Ch. 1 - Introduction

Sugar content of soft drinks

[Video]

#specify dataframe, set plot aesthetics in geom_point (note y=0)
p <- ggplot(data = drink_samples) +
     geom_point(aes(x = drink_samples$sugar_content,y = c(0)))
#label each point with sugar content value, adjust text size and location
p <- p +  
     geom_text(aes(x=drink_samples$sugar_content, y=c(0)),
              label=drink_samples$sugar_content,
              size=2.5,
              vjust=2,
              hjust=0.5)
#display plot
p

Decision boundaries

Let’s pick two points in the interval as candidate boundaries:

  • 9.1 g/100 ml
  • 9.7 g/100 ml

Classification (decision) rules:

  • if (y < 9.1) then “Choke-R” else “Choke”
  • if (y < 9.7) then “Choke-R” else “Choke”

Let’s visualize them on the plot shown on the previous slide.

Decision boundaries - visualization code

Create a dataframe containing the two decision boundaries.

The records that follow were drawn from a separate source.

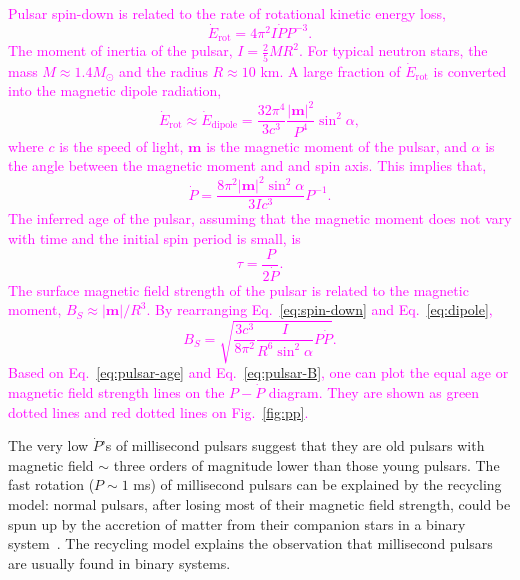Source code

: \documentclass[doublespace,nopageskip]{VTthesis} %
\newcommand{\DS}[1]{\textcolor{magenta}{#1}}
\begin{document}
\DS{
Pulsar spin-down is related to the rate of rotational kinetic energy loss,
\begin{equation}\label{eq:spin-down}
    \dot{E}_\mathrm{rot} = 4\pi^2 I \dot{P}P^{-3}.
\end{equation}
The moment of inertia of the pulsar, $I = \frac{2}{5}MR^2$. For typical neutron stars, the mass $M \approx 1.4 M_\odot$ and the radius $R \approx 10$ km. 
A large fraction of $\dot{E}_\mathrm{rot}$ is converted into the magnetic dipole radiation,
\begin{equation}\label{eq:dipole}
\dot{E}_\mathrm{rot} \approx \dot{E}_\mathrm{dipole} = \frac{32\pi^4}{3c^3}\frac{|\bm{m}|^2}{P^4}\sin^2\alpha,
\end{equation}
where $c$ is the speed of light, $\bm{m}$ is the magnetic moment of the pulsar, and $\alpha$ is the angle between the magnetic moment and and spin axis. This implies that,
\begin{equation}
    \dot{P} = \frac{8\pi^2|\bm{m}|^2\sin^2\alpha}{3Ic^3}P^{-1}.
\end{equation}
The inferred age of the pulsar, assuming that the magnetic moment does not vary with time and the initial spin period is small, is
\begin{equation}\label{eq:pulsar-age}
    \tau = \frac{P}{2\dot{P}}.
\end{equation}
The surface magnetic field strength of the pulsar is related to the magnetic moment, $B_S\approx|\bm{m}|/R^3$. By rearranging Eq.~\ref{eq:spin-down} and Eq.~\ref{eq:dipole},
\begin{equation}\label{eq:pulsar-B}
    B_S = \sqrt{\dfrac{3c^3}{8\pi^2}\dfrac{I}{R^6\sin^2\alpha}P\dot{P}}.
\end{equation}
Based on Eq.~\ref{eq:pulsar-age} and Eq.~\ref{eq:pulsar-B}, one can plot the equal age or magnetic field strength lines on the $P-\dot{P}$ diagram. They are shown as green dotted lines and red dotted lines on Fig.~\ref{fig:pp}.
}

The very low $\dot{P}$'s of millisecond pulsars suggest that they are old pulsars with magnetic field $\sim$ three orders of magnitude lower than those young pulsars. The fast rotation ($P \sim 1$ ms) of millisecond pulsars can be explained by the recycling model: normal pulsars, after losing most of their magnetic field strength, could be spun up by the accretion of matter from their companion stars in a binary system~\cite{1982Natur.300..728A,1998Natur.394..344W}. The recycling model explains the observation that millisecond pulsars are usually found in binary systems.
\end{document}
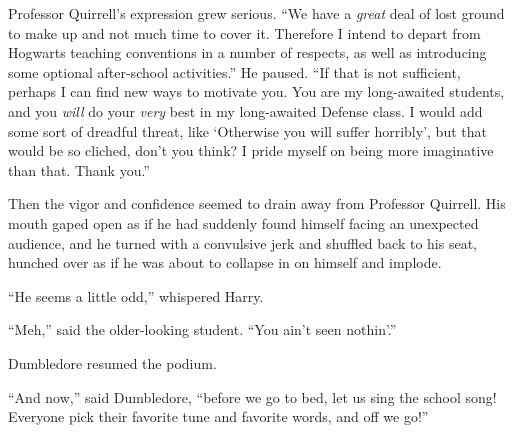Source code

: Professor Quirrell’s expression grew serious. “We have a \emph{great} deal of lost ground to make up and not much time to cover it. Therefore I intend to depart from Hogwarts teaching conventions in a number of respects, as well as introducing some optional after-school activities.” He paused. “If that is not sufficient, perhaps I can find new ways to motivate you. You are my long-awaited students, and you \emph{will} do your \emph{very} best in my long-awaited Defense class. I would add some sort of dreadful threat, like ‘Otherwise you will suffer horribly’, but that would be so cliched, don’t you think? I pride myself on being more imaginative than that. Thank you.”

Then the vigor and confidence seemed to drain away from Professor Quirrell. His mouth gaped open as if he had suddenly found himself facing an unexpected audience, and he turned with a convulsive jerk and shuffled back to his seat, hunched over as if he was about to collapse in on himself and implode.

“He seems a little odd,” whispered Harry.

“Meh,” said the older-looking student. “You ain’t seen nothin’.”

Dumbledore resumed the podium.

“And now,” said Dumbledore, “before we go to bed, let us sing the school song! Everyone pick their favorite tune and favorite words, and off we go!”


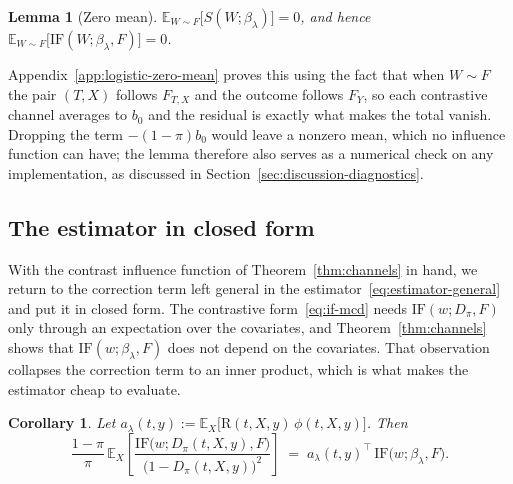 \documentclass[11pt]{article}
\theoremstyle{plain}
\newtheorem{lem}{Lemma}
\newtheorem{corollary}{Corollary}
\theoremstyle{definition}
\theoremstyle{remark}
\newcommand{\pE}{\ensuremath{\mathbb{E}}}
\newcommand{\ratio}{\ensuremath{\pi}}
\newcommand{\contrast}{D_{\ratio}}
\newcommand{\DensityRatio}{\text{R}}
\newcommand{\IF}{\mathrm{IF}}
\newcommand{\score}{S}
\begin{document}
\begin{lem}[Zero mean]
\label{lem:zero-mean}
$\pE_{W \sim F}\big[\score(W;\beta_\lambda)\big] = 0$, and hence
$\pE_{W \sim F}\big[\IF(W;\beta_\lambda,F)\big] = 0$.
\end{lem}

Appendix~\ref{app:logistic-zero-mean} proves this using the fact that when $W \sim F$ the pair
$(T,X)$ follows $F_{T,X}$ and the outcome follows $F_Y$, so each contrastive channel averages
to $b_0$ and the residual is exactly what makes the total vanish. Dropping the term
$-(1-\ratio)b_0$ would leave a nonzero mean, which no influence function can have; the lemma
therefore also serves as a numerical check on any implementation, as discussed in
Section~\ref{sec:discussion-diagnostics}.

\subsection{The estimator in closed form}
\label{sec:mcd-estimator}

With the contrast influence function of Theorem~\ref{thm:channels} in hand, we return to the
correction term left general in the estimator~\eqref{eq:estimator-general} and put it in closed
form. The contrastive form~\eqref{eq:if-mcd} needs $\IF(w;\contrast,F)$ only through an
expectation over the covariates, and Theorem~\ref{thm:channels} shows that
$\IF(w;\beta_\lambda,F)$ does not depend on the covariates. That observation collapses the
correction term to an inner product, which is what makes the estimator cheap to evaluate.

\begin{corollary}
\label{cor:collapse}
Let $a_\lambda(t,y) := \pE_X\big[ \DensityRatio(t,X,y)\,\phi(t,X,y) \big]$. Then
\begin{equation}
\frac{1-\ratio}{\ratio}\,
\pE_X\!\left[ \frac{\IF\big(w;\contrast(t,X,y),F\big)}{\big(1-\contrast(t,X,y)\big)^{2}} \right]
\;=\; a_\lambda(t,y)^\top\, \IF\big(w;\beta_\lambda,F\big).
\label{eq:collapse}
\end{equation}
\end{corollary}
\end{document}
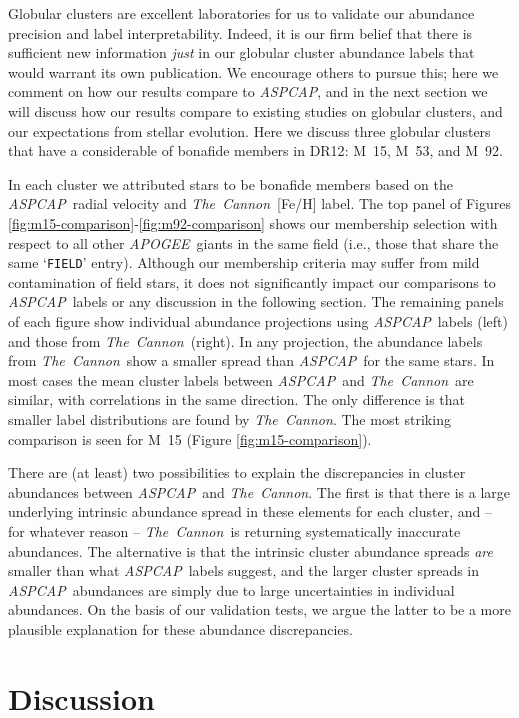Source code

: \documentclass[12pt,preprint]{aastex}
\newcommand{\project}[1]{\textsl{#1}}
\newcommand{\TheCannon}{\project{The~Cannon}}
\newcommand{\acronym}[1]{{\small{#1}}}
\newcommand{\apogee}{\project{\acronym{APOGEE}}}
\newcommand{\aspcap}{\project{\acronym{ASPCAP}}}
\newcommand{\dr}{\acronym{DR12}}
\begin{document}
Globular clusters are excellent laboratories for us to validate
our abundance precision and label interpretability.  Indeed, it is our
firm belief that there is sufficient new information \emph{just} in our
globular cluster abundance labels that would warrant its own publication.
We encourage others to pursue this; here we comment on how our results 
compare to \aspcap, and in the next section we will discuss how our
results compare to existing studies on globular clusters, and our
expectations from stellar evolution.  Here we discuss three globular
clusters that have a considerable of bonafide members in \dr:
M~15, M~53, and M~92.  


In each cluster we attributed stars to be bonafide members based on the
\aspcap\ radial velocity and \TheCannon\ [Fe/H] label.  The top panel of
Figures \ref{fig:m15-comparison}-\ref{fig:m92-comparison} shows our 
membership selection with respect to all other \apogee\ giants in the
same field (i.e., those that share the same `\texttt{FIELD}' entry).
Although our membership criteria may suffer from mild contamination of
field stars, it does not significantly impact our comparisons to 
\aspcap\ labels or any discussion in the following section.  The 
remaining panels of each figure show individual abundance projections
using \aspcap\ labels (left) and those from \TheCannon\ (right). 
In any projection, the abundance labels from \TheCannon\ show a smaller
spread than \aspcap\ for the same stars.  In most cases the mean cluster
labels between \aspcap\ and \TheCannon\ are similar, with correlations
in the same direction. The only difference is that smaller label
distributions are found by \TheCannon.  The most striking comparison 
is seen for M~15 (Figure \ref{fig:m15-comparison}).


There are (at least) two possibilities to explain the discrepancies in
cluster abundances between \aspcap\ and \TheCannon.  The first is that
there is a large underlying intrinsic abundance spread in these elements
for each cluster, and -- for whatever reason -- \TheCannon\ is returning
systematically inaccurate abundances.  The alternative is that the
intrinsic cluster abundance spreads \emph{are} smaller than what \aspcap\
labels suggest, and the larger cluster spreads in \aspcap\ abundances are
simply due to large uncertainties in individual abundances.  On the basis
of our validation tests, we argue the latter to be a more plausible
explanation for these abundance discrepancies.


\section{Discussion}
\label{sec:discussion}
\end{document}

#define data frame containing decision boundaries
d_bounds <- data.frame(sep=c(9.1,9.7))

Add to plot using geom_point()

#add decision boundaries to previous plot
p <- p + 
     geom_point(data=d_bounds,
                aes(x=d_bounds$sep, y=c(0)),
                color="red",
                size=3) +
     geom_text(data=d_bounds,
               aes(x=d_bounds$sep, y=c(0)),
               label=d_bounds$sep,
               size=2.5,
               vjust=2,
               hjust=0.5,
               color="red") 
#display plot
p

Maximum margin separator

  • The best decision boundary is one that maximizes the margin: maximal margin separator
  • Maximal margin separator lies halfway between the two clusters.
  • Visualize the maximal margin separator.
#create data frame with maximal margin separator
mm_sep <- data.frame(sep = c((8.8+10)/2))
#add mm boundary to previous plot
p <- p + 
  geom_point(data=mm_sep, 
             aes(x=mm_sep$sep, y=c(0)), 
             color="blue", 
             size=4)  
#display plot
p

Visualizing a sugar content dataset

# Load ggplot2
library(ggplot2)

# Print variable names
colnames(df)
## [1] "sample."       "sugar_content"
# Plot sugar content along the x-axis
plot_df <- ggplot(data = df, aes(x = sugar_content, y = 0)) + 
    geom_point() + 
    geom_text(aes(label = sugar_content), size = 2.5, vjust = 2, hjust = 0.5)

# Display plot
plot_df

Identifying decision boundaries

Based on the plot you created in the previous exercise (reproduced on the right), which of the following points is not a legitimate decision boundary?

  • 9g/100 ml
  • 9.1g/100 ml
  • 9.8 g/100 ml
  • [*] 8.9g/100 ml

Find the maximal margin separator

#The maximal margin separator is at the midpoint of the two extreme points in each cluster.
mm_separator <- (8.9+10)/2

Visualize the maximal margin separator

#create data frame containing the maximum margin separator
separator <- data.frame(sep = mm_separator)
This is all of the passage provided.